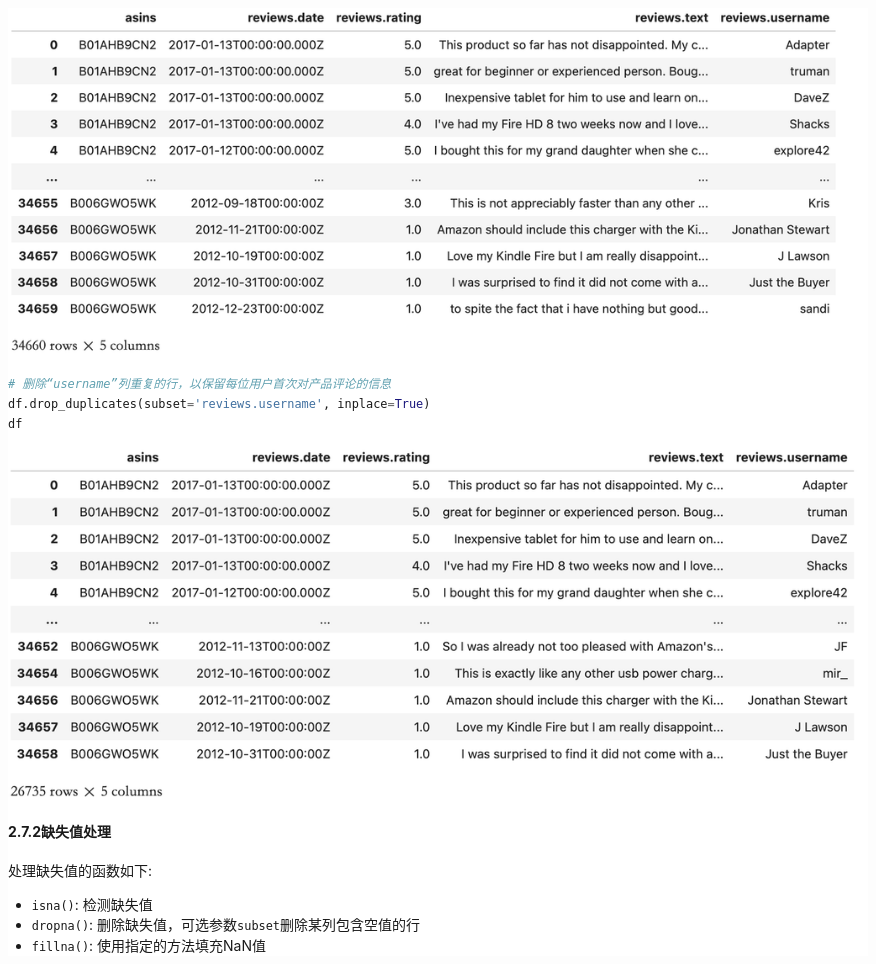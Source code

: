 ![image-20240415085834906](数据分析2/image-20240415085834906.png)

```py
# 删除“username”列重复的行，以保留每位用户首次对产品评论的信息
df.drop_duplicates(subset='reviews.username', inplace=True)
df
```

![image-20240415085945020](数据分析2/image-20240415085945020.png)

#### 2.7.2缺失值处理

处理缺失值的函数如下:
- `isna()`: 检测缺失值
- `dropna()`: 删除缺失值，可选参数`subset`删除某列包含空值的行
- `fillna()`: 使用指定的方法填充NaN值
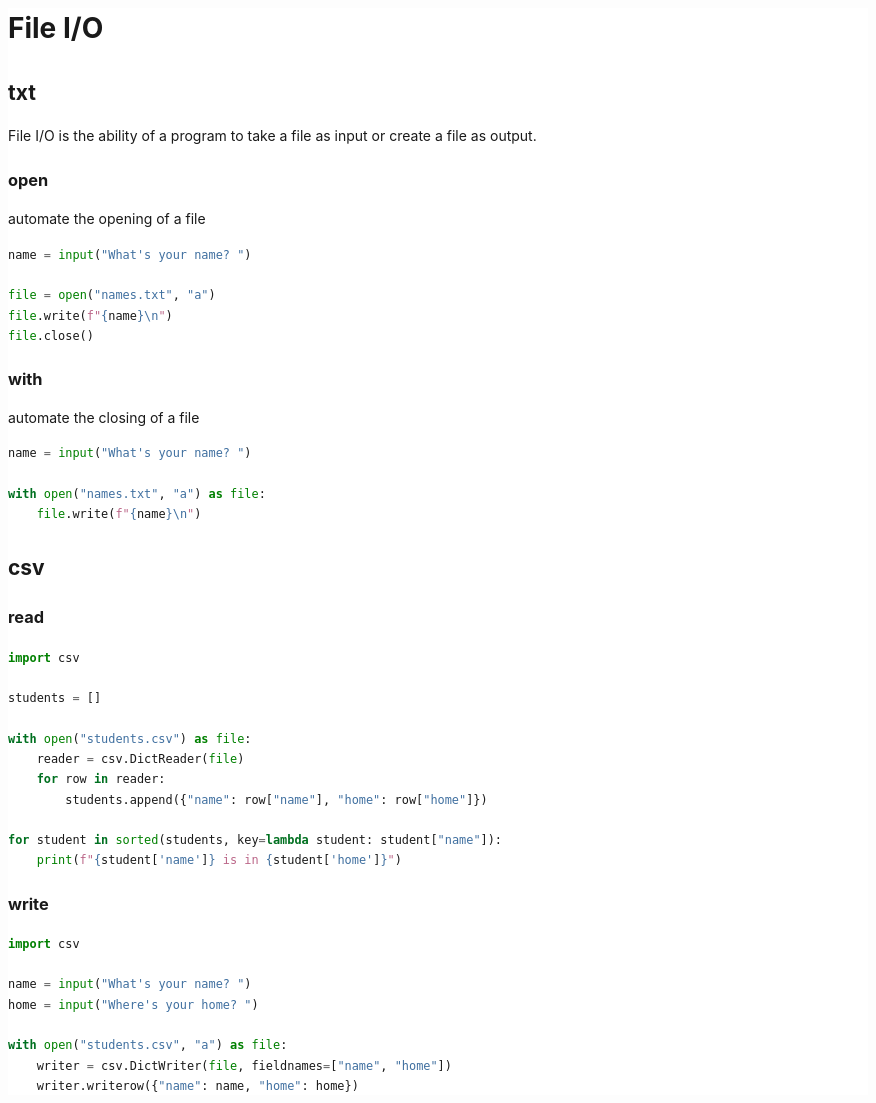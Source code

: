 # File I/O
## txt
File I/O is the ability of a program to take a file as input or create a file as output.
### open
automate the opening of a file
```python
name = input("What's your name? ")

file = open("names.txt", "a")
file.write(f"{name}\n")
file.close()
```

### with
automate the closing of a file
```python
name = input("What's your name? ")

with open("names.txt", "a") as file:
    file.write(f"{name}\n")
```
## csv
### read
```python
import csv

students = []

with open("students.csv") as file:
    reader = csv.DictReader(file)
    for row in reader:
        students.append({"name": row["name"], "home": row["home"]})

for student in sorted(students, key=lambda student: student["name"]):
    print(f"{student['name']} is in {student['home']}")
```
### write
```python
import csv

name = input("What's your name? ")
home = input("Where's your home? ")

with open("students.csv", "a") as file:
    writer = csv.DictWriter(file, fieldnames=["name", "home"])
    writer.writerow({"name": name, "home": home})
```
_ _ _ _
**Your objective**
Determine the number of lines in the entries that hold "writer". Reply with that number only.

**Solution for this exercise**
2